Dan Hubbard, chief security architect at Lacework, said the firm discovered the issues as part of research conducted earlier this month. That research found those deployments had publicly accessible management nodes connected to the internet that basically were open doors to an organization’s cloud environments.
“This demonstrates the lack of security maturity when it comes to deploying in public cloud,” Hubbard said via email.
A vast majority (95 percent) of the nodes were hosted inside Amazon Web Services (AWS) with 55 percent hosted in an AWS U.S. Region. Some of the other clouds hosting the vulnerable nodes included Alibaba, Microsoft Azure, and Digital Ocean.
It was noted that most of the open nodes did have credentials set up, which would at least limit the ease in which someone could access the cloud deployments. But more than 300 of the open admin dashboards did not have any credentials required for access.
Hubbard noted in a blog post that such security issues were likely due to poorly configured resources, a lack of credentials, and the use of non-secure protocols.
“These nodes are essentially openings to these organization’s cloud environments to anyone with basic skills at searching the web,” the firm noted in its report. “Although the vast majority of these management interfaces have credentials set up, there is little reason why they should be world-accessible and are far more vulnerable than they should be.

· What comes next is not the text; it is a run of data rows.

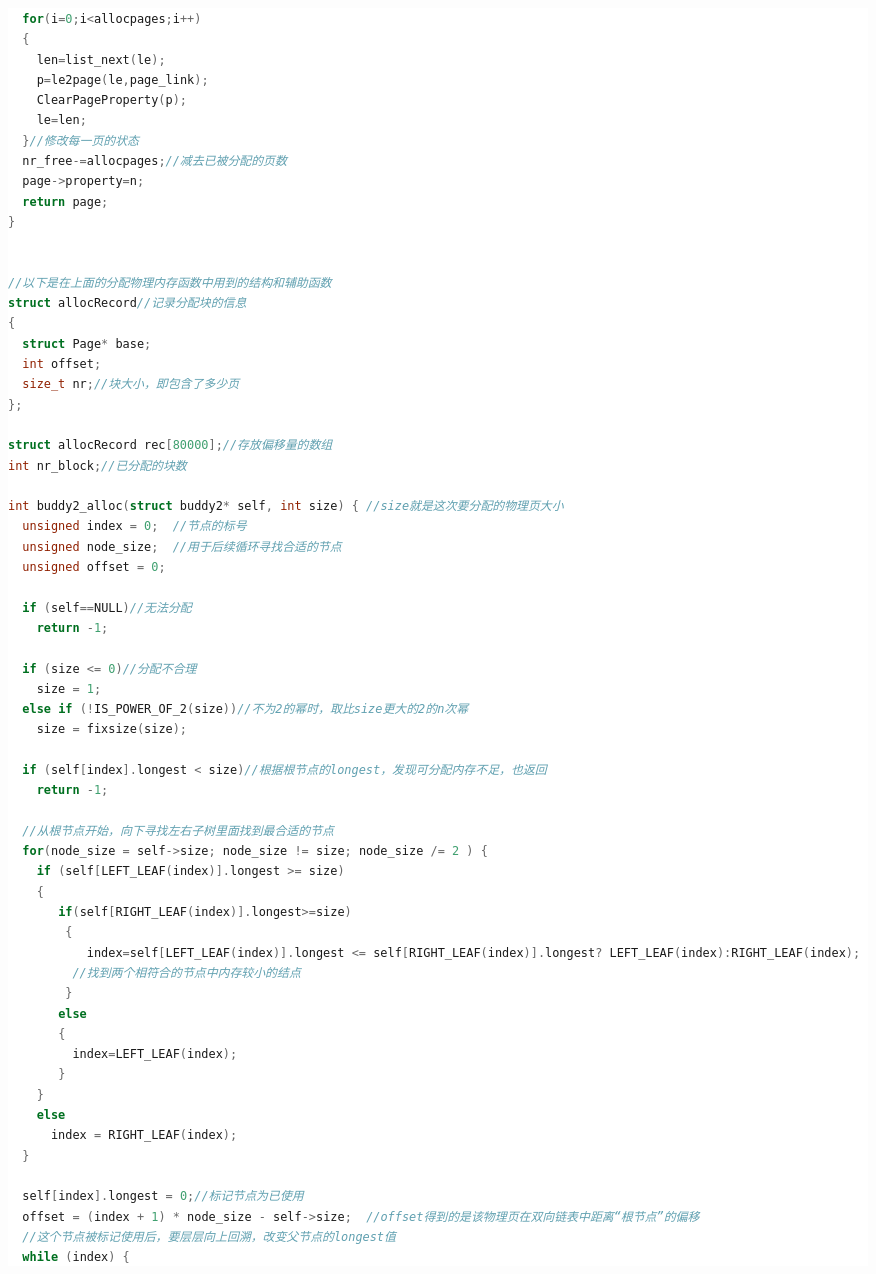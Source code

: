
 ```C++
  for(i=0;i<allocpages;i++)
  {
    len=list_next(le);
    p=le2page(le,page_link);
    ClearPageProperty(p);
    le=len;
  }//修改每一页的状态
  nr_free-=allocpages;//减去已被分配的页数
  page->property=n;
  return page;
}


//以下是在上面的分配物理内存函数中用到的结构和辅助函数
struct allocRecord//记录分配块的信息
{
  struct Page* base;
  int offset;
  size_t nr;//块大小，即包含了多少页
};

struct allocRecord rec[80000];//存放偏移量的数组
int nr_block;//已分配的块数

int buddy2_alloc(struct buddy2* self, int size) { //size就是这次要分配的物理页大小
  unsigned index = 0;  //节点的标号
  unsigned node_size;  //用于后续循环寻找合适的节点
  unsigned offset = 0;

  if (self==NULL)//无法分配
    return -1;

  if (size <= 0)//分配不合理
    size = 1;
  else if (!IS_POWER_OF_2(size))//不为2的幂时，取比size更大的2的n次幂
    size = fixsize(size);

  if (self[index].longest < size)//根据根节点的longest，发现可分配内存不足，也返回
    return -1;

  //从根节点开始，向下寻找左右子树里面找到最合适的节点
  for(node_size = self->size; node_size != size; node_size /= 2 ) {
    if (self[LEFT_LEAF(index)].longest >= size)
    {
       if(self[RIGHT_LEAF(index)].longest>=size)
        {
           index=self[LEFT_LEAF(index)].longest <= self[RIGHT_LEAF(index)].longest? LEFT_LEAF(index):RIGHT_LEAF(index);
         //找到两个相符合的节点中内存较小的结点
        }
       else
       {
         index=LEFT_LEAF(index);
       }  
    }
    else
      index = RIGHT_LEAF(index);
  }

  self[index].longest = 0;//标记节点为已使用
  offset = (index + 1) * node_size - self->size;  //offset得到的是该物理页在双向链表中距离“根节点”的偏移
  //这个节点被标记使用后，要层层向上回溯，改变父节点的longest值
  while (index) {
```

Additionally, just by being open, you are potentially disclosing information that can give attackers sensitive information on their targets.”
Specific to Kubernetes, Lacework found open dashboards that were in the midst of being set up and thus not fully protected; open dashboards with no authentication; open dashboards that could be “brute force” attacked using a certain level of skill; and information disclosures of the organizations that had deployed Kubernetes, thus giving an attacker a target to aim for.
“It depends on the motives and operation but to gain access is very rudimentary,” Hubbard said in terms of the skill level required to execute an attack on the open systems. “You simply would have to know how to perform network scans or have a tool to do that and then know how to point and click in the interface.”
The security firm recommended that organizations running Kubernetes should configure their pods to run read-only file systems; restrict privilege escalation to minimize the blast radius of an attack; and build a pod security policy.
More specifically, Hubbard said that while the security ecosystem was improving deployment models, it would be better if projects were shipped with “more restrictive defaults” and “security ‘on.'”
“With respect to security, there are a lot of great things going on in this new world order, but we are also seeing generally a lack of visibility, audit, and understanding of the new infrastructure from security departments,” he added.
The Kubernetes security issue was part of a cryptojacking attack earlier this year on Tesla. RedLock Cloud Security Intelligence found hackers had compromised Tesla’s Kubernetes console, which had not been password protected. One of those Kubernetes pods contained sensitive data, including telemetry information.
Kromtech Security earlier this month found a similar opening on a Kubernetes deployment by Weight Watchers.